Task goal: The line that holds "[1]: http://stevelosh.com/" marks the start. Return it and each following line through the end of the data, unchanged.

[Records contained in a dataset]
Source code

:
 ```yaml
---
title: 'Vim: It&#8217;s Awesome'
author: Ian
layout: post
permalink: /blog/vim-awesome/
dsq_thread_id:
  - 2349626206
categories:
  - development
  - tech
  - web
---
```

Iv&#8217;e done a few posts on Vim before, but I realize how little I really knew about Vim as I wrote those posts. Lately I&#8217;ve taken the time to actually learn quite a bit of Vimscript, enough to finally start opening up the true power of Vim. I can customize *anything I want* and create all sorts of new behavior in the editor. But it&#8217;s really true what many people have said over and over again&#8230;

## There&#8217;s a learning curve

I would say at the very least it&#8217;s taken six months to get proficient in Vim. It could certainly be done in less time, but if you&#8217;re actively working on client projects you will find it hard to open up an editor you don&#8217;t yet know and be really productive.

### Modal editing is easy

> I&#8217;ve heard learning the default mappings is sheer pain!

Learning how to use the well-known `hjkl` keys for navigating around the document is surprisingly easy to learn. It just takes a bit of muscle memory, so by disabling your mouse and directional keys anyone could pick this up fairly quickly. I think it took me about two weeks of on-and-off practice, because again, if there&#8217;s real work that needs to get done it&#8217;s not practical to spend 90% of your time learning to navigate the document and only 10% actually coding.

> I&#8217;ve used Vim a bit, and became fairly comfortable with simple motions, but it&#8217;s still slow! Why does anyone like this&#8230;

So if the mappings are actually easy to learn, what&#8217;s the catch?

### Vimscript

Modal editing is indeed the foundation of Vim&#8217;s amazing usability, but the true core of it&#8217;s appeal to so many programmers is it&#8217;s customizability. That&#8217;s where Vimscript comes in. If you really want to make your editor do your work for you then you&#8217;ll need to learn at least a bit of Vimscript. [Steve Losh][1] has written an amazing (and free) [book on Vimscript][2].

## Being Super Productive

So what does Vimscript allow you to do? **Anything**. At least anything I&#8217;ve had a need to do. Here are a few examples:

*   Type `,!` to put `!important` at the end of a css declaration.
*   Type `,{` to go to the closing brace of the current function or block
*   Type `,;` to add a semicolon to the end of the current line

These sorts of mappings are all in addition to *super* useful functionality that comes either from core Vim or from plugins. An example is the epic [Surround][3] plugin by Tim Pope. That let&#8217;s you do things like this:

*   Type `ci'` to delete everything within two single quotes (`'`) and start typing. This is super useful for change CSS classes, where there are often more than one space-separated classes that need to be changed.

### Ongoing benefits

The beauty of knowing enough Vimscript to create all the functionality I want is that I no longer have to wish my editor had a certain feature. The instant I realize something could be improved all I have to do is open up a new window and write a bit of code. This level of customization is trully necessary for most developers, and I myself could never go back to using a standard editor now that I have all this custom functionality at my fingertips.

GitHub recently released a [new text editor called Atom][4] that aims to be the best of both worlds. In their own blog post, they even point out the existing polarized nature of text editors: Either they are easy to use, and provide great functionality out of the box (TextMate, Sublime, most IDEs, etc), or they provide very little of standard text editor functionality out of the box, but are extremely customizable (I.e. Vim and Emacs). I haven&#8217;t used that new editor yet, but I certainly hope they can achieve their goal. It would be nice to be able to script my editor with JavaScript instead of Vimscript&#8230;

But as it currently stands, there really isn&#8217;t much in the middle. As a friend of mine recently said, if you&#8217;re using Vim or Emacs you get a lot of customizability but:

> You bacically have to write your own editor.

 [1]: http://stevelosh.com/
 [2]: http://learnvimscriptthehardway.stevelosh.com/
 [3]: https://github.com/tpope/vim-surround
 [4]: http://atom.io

Worked solution:
 [1]: http://stevelosh.com/
 [2]: http://learnvimscriptthehardway.stevelosh.com/
 [3]: https://github.com/tpope/vim-surround
 [4]: http://atom.io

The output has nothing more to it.